- [What to work on]:
Scanning the entries below, copy every line that contains the word "function".

------------------------------------------------------------------------

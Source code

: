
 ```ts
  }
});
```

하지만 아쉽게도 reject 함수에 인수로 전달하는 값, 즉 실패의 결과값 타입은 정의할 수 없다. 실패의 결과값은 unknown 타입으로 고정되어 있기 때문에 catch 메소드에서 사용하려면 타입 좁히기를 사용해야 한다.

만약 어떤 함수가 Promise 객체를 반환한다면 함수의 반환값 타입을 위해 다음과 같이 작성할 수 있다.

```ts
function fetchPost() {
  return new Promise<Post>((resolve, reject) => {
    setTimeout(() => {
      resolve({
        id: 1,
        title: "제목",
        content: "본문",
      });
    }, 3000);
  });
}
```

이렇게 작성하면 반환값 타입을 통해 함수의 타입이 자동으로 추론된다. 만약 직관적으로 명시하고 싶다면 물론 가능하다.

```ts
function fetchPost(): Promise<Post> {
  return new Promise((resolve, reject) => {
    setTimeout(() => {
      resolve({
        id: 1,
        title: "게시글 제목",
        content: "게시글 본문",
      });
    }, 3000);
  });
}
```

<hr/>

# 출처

------------------------------------------------------------------------

- [Task answer]:
function fetchPost() {
function fetchPost(): Promise<Post> {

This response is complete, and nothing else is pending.